■ GIVEN DATA
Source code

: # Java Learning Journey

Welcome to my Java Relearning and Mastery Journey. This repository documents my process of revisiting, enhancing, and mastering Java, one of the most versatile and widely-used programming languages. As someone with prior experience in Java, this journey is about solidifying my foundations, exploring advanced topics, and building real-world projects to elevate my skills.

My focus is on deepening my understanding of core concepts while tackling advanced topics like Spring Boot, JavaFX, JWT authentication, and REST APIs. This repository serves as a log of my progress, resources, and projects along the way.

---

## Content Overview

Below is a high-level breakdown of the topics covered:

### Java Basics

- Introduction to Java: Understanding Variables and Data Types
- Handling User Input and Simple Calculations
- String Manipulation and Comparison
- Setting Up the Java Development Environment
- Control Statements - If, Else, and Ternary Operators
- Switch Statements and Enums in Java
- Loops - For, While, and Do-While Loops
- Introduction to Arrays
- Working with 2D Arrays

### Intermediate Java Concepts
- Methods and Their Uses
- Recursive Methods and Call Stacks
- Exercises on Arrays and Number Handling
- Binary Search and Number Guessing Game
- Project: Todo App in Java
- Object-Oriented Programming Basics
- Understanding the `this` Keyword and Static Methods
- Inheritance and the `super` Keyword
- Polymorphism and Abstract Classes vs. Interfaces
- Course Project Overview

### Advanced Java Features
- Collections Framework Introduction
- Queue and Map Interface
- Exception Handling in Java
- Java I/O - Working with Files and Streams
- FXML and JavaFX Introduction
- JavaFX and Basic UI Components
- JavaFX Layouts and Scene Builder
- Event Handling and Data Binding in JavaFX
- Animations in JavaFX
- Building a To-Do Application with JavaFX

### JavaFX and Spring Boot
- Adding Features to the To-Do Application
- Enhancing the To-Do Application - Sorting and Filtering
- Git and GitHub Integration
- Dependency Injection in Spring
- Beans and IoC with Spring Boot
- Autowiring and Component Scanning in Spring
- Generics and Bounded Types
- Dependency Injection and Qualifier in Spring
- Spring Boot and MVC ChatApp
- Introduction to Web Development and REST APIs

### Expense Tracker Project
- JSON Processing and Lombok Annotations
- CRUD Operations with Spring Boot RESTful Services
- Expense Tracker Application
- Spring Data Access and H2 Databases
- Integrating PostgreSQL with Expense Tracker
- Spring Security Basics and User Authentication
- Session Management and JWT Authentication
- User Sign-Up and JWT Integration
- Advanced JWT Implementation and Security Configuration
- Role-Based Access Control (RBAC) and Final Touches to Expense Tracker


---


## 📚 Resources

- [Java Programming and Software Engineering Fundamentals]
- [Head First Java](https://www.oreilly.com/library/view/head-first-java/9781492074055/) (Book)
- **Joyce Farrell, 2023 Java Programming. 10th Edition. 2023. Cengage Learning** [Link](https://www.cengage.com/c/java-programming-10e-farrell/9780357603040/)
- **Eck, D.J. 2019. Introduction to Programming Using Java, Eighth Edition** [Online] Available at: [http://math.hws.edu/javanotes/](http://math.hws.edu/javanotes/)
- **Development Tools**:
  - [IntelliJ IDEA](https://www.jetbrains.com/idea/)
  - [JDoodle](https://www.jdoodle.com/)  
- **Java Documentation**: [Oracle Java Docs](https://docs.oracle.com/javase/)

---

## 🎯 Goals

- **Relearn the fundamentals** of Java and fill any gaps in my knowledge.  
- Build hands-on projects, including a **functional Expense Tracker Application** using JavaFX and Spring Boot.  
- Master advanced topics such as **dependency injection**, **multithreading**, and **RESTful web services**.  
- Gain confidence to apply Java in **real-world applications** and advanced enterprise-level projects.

■ DIRECTIONS FOR THIS TASK
For the word "level", return every line of the records that holds it.

■ RESULT OF THE EXERCISE
Below is a high-level breakdown of the topics covered:
- Gain confidence to apply Java in **real-world applications** and advanced enterprise-level projects.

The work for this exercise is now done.